* WORK REQUIRED: Say how many lines in the entries below have the word "through" in them, giving only the number.

Document images with source code:
BEGIN

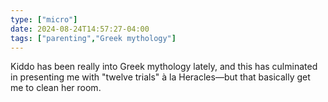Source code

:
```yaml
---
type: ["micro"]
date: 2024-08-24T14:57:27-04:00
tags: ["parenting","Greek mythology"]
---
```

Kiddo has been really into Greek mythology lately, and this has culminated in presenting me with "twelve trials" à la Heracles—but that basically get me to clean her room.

END
BEGIN

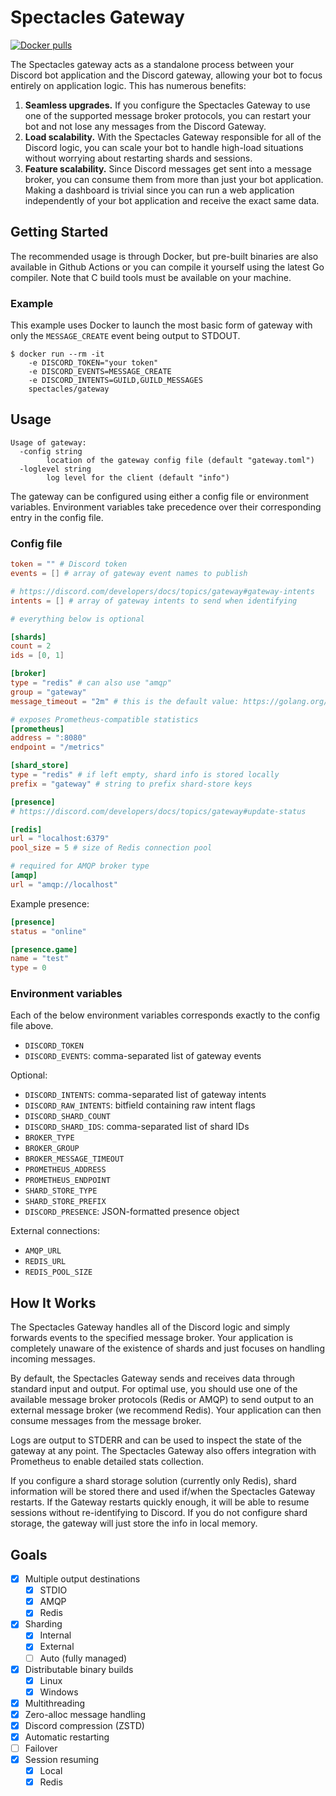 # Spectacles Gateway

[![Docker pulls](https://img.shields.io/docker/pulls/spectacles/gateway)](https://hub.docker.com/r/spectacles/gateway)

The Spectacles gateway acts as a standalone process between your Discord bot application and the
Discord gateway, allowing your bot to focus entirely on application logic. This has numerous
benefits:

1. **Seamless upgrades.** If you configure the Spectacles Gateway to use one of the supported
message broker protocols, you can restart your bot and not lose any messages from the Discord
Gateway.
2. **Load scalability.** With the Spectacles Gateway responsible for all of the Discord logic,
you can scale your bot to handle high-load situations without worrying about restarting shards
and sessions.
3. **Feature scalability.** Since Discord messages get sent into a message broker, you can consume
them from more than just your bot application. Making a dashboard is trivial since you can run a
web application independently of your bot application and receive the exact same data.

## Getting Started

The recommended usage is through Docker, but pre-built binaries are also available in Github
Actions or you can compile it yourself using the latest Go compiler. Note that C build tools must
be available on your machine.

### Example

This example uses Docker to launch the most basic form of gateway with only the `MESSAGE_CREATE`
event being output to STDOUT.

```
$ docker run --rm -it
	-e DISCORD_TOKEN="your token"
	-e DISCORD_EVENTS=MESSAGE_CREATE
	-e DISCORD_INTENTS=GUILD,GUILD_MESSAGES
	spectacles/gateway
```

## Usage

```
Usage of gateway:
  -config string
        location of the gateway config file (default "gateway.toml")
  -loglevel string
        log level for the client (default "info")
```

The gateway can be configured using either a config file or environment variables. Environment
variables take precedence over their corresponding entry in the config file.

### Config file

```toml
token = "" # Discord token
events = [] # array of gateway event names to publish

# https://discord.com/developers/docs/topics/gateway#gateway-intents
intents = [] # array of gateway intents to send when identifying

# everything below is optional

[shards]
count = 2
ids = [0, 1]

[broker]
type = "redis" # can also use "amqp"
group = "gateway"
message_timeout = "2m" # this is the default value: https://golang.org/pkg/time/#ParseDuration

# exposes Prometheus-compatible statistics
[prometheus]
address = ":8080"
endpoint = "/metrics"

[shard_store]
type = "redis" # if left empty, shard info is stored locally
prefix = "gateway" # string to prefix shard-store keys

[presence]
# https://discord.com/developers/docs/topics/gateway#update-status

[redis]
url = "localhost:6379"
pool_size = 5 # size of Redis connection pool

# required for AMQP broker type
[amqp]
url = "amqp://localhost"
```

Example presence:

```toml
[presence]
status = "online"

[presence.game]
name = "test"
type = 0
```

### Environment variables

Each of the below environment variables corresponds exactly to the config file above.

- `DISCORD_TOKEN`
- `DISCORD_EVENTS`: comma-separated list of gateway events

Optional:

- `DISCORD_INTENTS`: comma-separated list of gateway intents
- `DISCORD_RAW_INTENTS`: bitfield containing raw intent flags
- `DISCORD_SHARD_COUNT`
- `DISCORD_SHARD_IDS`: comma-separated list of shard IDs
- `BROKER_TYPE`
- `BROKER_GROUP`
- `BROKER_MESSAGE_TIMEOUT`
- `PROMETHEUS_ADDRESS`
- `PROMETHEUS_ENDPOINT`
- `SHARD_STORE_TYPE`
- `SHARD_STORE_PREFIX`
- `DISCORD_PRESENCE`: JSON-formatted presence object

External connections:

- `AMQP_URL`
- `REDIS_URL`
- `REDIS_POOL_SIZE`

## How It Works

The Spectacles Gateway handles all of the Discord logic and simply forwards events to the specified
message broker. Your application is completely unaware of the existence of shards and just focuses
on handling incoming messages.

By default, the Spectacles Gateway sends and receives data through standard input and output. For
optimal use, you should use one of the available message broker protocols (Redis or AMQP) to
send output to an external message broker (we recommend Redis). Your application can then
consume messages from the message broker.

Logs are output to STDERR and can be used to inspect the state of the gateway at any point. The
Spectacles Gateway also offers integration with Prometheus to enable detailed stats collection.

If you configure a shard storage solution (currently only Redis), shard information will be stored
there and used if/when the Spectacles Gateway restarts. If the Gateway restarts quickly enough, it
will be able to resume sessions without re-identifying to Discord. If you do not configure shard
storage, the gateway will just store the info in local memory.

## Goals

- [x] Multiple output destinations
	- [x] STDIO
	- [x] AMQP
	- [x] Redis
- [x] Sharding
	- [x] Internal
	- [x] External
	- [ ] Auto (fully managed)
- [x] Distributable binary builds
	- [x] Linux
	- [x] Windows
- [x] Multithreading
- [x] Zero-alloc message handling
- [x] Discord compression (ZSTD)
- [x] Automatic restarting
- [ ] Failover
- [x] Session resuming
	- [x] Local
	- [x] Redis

END

* ANSWER BELOW: 2